Whatever the records say, repeat them exactly as given.

*** Opening The data ***

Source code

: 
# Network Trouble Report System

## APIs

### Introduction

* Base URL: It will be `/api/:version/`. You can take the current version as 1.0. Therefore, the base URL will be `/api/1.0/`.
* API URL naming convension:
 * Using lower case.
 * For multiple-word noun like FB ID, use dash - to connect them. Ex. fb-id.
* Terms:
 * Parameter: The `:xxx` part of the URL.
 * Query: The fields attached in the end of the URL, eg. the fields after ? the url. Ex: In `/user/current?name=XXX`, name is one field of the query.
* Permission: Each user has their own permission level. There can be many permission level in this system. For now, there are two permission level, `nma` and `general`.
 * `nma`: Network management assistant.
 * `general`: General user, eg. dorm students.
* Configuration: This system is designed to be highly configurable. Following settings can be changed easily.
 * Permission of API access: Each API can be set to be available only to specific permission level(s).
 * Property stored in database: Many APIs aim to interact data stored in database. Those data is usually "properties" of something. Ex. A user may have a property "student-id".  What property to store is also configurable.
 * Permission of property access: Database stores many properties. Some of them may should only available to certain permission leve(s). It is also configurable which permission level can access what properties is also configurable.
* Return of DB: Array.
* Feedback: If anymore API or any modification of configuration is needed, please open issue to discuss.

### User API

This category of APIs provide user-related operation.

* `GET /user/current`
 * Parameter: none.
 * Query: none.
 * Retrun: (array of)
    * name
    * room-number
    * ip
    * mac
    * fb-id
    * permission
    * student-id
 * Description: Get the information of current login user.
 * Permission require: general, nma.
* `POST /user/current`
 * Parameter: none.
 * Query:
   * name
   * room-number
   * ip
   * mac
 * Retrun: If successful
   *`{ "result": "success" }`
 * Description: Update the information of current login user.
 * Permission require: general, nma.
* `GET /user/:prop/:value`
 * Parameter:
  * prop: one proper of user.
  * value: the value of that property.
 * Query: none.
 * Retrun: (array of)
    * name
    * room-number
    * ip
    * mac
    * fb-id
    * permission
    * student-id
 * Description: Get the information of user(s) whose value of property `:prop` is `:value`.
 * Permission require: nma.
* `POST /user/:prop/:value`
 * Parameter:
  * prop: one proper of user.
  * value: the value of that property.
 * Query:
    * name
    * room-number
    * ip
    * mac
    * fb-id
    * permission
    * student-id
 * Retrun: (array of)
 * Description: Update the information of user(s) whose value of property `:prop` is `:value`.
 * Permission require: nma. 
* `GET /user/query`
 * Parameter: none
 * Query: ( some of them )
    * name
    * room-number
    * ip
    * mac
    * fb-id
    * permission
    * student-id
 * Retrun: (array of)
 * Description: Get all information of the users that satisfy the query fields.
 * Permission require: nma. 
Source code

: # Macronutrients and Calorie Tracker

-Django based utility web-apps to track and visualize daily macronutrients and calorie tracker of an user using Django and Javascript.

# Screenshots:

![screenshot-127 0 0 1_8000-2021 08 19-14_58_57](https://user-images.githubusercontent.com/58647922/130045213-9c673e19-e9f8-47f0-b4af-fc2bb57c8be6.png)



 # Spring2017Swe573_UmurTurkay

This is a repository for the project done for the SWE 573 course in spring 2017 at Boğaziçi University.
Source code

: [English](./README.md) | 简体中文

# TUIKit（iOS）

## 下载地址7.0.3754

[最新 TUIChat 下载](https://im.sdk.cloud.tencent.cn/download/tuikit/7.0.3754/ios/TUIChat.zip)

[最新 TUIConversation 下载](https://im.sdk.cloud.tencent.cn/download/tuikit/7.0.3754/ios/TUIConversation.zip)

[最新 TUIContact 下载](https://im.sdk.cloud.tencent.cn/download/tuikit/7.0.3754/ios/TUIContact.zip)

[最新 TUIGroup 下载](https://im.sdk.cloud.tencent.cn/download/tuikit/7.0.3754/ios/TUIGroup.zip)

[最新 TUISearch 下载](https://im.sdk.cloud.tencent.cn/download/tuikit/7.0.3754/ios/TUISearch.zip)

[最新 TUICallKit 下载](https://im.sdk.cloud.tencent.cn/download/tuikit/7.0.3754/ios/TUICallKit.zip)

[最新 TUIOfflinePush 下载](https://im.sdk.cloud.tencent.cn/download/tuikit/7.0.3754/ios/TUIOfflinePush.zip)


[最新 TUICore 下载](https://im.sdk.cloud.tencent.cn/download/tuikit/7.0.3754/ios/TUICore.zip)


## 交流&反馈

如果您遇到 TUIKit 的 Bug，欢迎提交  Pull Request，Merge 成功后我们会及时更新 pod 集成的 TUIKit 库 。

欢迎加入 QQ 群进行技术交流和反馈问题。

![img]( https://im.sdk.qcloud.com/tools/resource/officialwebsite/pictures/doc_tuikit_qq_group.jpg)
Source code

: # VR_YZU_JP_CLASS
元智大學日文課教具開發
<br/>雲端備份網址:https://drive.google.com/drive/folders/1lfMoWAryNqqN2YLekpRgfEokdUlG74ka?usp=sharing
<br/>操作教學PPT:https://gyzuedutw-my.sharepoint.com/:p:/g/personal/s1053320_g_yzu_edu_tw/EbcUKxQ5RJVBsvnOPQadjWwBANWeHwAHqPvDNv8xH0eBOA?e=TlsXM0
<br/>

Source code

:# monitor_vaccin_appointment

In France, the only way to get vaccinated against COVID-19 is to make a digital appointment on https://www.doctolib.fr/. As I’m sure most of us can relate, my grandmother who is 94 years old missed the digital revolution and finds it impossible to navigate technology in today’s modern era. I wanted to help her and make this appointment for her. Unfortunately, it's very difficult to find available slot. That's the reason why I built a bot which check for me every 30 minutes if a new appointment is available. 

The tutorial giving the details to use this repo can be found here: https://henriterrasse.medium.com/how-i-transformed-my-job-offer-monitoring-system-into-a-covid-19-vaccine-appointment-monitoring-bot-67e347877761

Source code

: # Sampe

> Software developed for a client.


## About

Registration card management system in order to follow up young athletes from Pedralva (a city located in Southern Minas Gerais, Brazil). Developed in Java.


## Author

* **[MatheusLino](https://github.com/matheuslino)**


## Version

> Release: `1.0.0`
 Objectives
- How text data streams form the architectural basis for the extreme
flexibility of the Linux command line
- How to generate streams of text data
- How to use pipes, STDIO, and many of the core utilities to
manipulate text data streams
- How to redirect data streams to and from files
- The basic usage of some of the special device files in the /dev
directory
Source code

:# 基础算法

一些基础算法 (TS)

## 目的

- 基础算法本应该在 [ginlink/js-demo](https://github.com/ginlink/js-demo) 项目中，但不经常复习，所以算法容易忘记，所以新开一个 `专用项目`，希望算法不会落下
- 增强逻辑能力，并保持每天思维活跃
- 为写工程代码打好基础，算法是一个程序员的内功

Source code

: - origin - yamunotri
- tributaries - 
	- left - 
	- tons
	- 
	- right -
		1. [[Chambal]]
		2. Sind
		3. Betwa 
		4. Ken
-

*** Closing The data ***

* _Result_:
Source code

: 
# Network Trouble Report System

## APIs

### Introduction

* Base URL: It will be `/api/:version/`. You can take the current version as 1.0. Therefore, the base URL will be `/api/1.0/`.
* API URL naming convension:
 * Using lower case.
 * For multiple-word noun like FB ID, use dash - to connect them. Ex. fb-id.
* Terms:
 * Parameter: The `:xxx` part of the URL.
 * Query: The fields attached in the end of the URL, eg. the fields after ? the url. Ex: In `/user/current?name=XXX`, name is one field of the query.
* Permission: Each user has their own permission level. There can be many permission level in this system. For now, there are two permission level, `nma` and `general`.
 * `nma`: Network management assistant.
 * `general`: General user, eg. dorm students.
* Configuration: This system is designed to be highly configurable. Following settings can be changed easily.
 * Permission of API access: Each API can be set to be available only to specific permission level(s).
 * Property stored in database: Many APIs aim to interact data stored in database. Those data is usually "properties" of something. Ex. A user may have a property "student-id".  What property to store is also configurable.
 * Permission of property access: Database stores many properties. Some of them may should only available to certain permission leve(s). It is also configurable which permission level can access what properties is also configurable.
* Return of DB: Array.
* Feedback: If anymore API or any modification of configuration is needed, please open issue to discuss.

### User API

This category of APIs provide user-related operation.

* `GET /user/current`
 * Parameter: none.
 * Query: none.
 * Retrun: (array of)
    * name
    * room-number
    * ip
    * mac
    * fb-id
    * permission
    * student-id
 * Description: Get the information of current login user.
 * Permission require: general, nma.
* `POST /user/current`
 * Parameter: none.
 * Query:
   * name
   * room-number
   * ip
   * mac
 * Retrun: If successful
   *`{ "result": "success" }`
 * Description: Update the information of current login user.
 * Permission require: general, nma.
* `GET /user/:prop/:value`
 * Parameter:
  * prop: one proper of user.
  * value: the value of that property.
 * Query: none.
 * Retrun: (array of)
    * name
    * room-number
    * ip
    * mac
    * fb-id
    * permission
    * student-id
 * Description: Get the information of user(s) whose value of property `:prop` is `:value`.
 * Permission require: nma.
* `POST /user/:prop/:value`
 * Parameter:
  * prop: one proper of user.
  * value: the value of that property.
 * Query:
    * name
    * room-number
    * ip
    * mac
    * fb-id
    * permission
    * student-id
 * Retrun: (array of)
 * Description: Update the information of user(s) whose value of property `:prop` is `:value`.
 * Permission require: nma. 
* `GET /user/query`
 * Parameter: none
 * Query: ( some of them )
    * name
    * room-number
    * ip
    * mac
    * fb-id
    * permission
    * student-id
 * Retrun: (array of)
 * Description: Get all information of the users that satisfy the query fields.
 * Permission require: nma. 
Source code

: # Macronutrients and Calorie Tracker

-Django based utility web-apps to track and visualize daily macronutrients and calorie tracker of an user using Django and Javascript.

# Screenshots:

![screenshot-127 0 0 1_8000-2021 08 19-14_58_57](https://user-images.githubusercontent.com/58647922/130045213-9c673e19-e9f8-47f0-b4af-fc2bb57c8be6.png)



 # Spring2017Swe573_UmurTurkay

This is a repository for the project done for the SWE 573 course in spring 2017 at Boğaziçi University.
Source code

: [English](./README.md) | 简体中文

# TUIKit（iOS）

## 下载地址7.0.3754

[最新 TUIChat 下载](https://im.sdk.cloud.tencent.cn/download/tuikit/7.0.3754/ios/TUIChat.zip)

[最新 TUIConversation 下载](https://im.sdk.cloud.tencent.cn/download/tuikit/7.0.3754/ios/TUIConversation.zip)

[最新 TUIContact 下载](https://im.sdk.cloud.tencent.cn/download/tuikit/7.0.3754/ios/TUIContact.zip)

[最新 TUIGroup 下载](https://im.sdk.cloud.tencent.cn/download/tuikit/7.0.3754/ios/TUIGroup.zip)

[最新 TUISearch 下载](https://im.sdk.cloud.tencent.cn/download/tuikit/7.0.3754/ios/TUISearch.zip)

[最新 TUICallKit 下载](https://im.sdk.cloud.tencent.cn/download/tuikit/7.0.3754/ios/TUICallKit.zip)

[最新 TUIOfflinePush 下载](https://im.sdk.cloud.tencent.cn/download/tuikit/7.0.3754/ios/TUIOfflinePush.zip)


[最新 TUICore 下载](https://im.sdk.cloud.tencent.cn/download/tuikit/7.0.3754/ios/TUICore.zip)


## 交流&反馈

如果您遇到 TUIKit 的 Bug，欢迎提交  Pull Request，Merge 成功后我们会及时更新 pod 集成的 TUIKit 库 。

欢迎加入 QQ 群进行技术交流和反馈问题。

![img]( https://im.sdk.qcloud.com/tools/resource/officialwebsite/pictures/doc_tuikit_qq_group.jpg)
Source code

: # VR_YZU_JP_CLASS
元智大學日文課教具開發
<br/>雲端備份網址:https://drive.google.com/drive/folders/1lfMoWAryNqqN2YLekpRgfEokdUlG74ka?usp=sharing
<br/>操作教學PPT:https://gyzuedutw-my.sharepoint.com/:p:/g/personal/s1053320_g_yzu_edu_tw/EbcUKxQ5RJVBsvnOPQadjWwBANWeHwAHqPvDNv8xH0eBOA?e=TlsXM0
<br/>

Source code

:# monitor_vaccin_appointment

In France, the only way to get vaccinated against COVID-19 is to make a digital appointment on https://www.doctolib.fr/. As I’m sure most of us can relate, my grandmother who is 94 years old missed the digital revolution and finds it impossible to navigate technology in today’s modern era. I wanted to help her and make this appointment for her. Unfortunately, it's very difficult to find available slot. That's the reason why I built a bot which check for me every 30 minutes if a new appointment is available. 

The tutorial giving the details to use this repo can be found here: https://henriterrasse.medium.com/how-i-transformed-my-job-offer-monitoring-system-into-a-covid-19-vaccine-appointment-monitoring-bot-67e347877761

Source code

: # Sampe

> Software developed for a client.


## About

Registration card management system in order to follow up young athletes from Pedralva (a city located in Southern Minas Gerais, Brazil). Developed in Java.


## Author

* **[MatheusLino](https://github.com/matheuslino)**


## Version

> Release: `1.0.0`
 Objectives
- How text data streams form the architectural basis for the extreme
flexibility of the Linux command line
- How to generate streams of text data
- How to use pipes, STDIO, and many of the core utilities to
manipulate text data streams
- How to redirect data streams to and from files
- The basic usage of some of the special device files in the /dev
directory
Source code

:# 基础算法

一些基础算法 (TS)

## 目的

- 基础算法本应该在 [ginlink/js-demo](https://github.com/ginlink/js-demo) 项目中，但不经常复习，所以算法容易忘记，所以新开一个 `专用项目`，希望算法不会落下
- 增强逻辑能力，并保持每天思维活跃
- 为写工程代码打好基础，算法是一个程序员的内功

Source code

: - origin - yamunotri
- tributaries - 
	- left - 
	- tons
	- 
	- right -
		1. [[Chambal]]
		2. Sind
		3. Betwa 
		4. Ken
-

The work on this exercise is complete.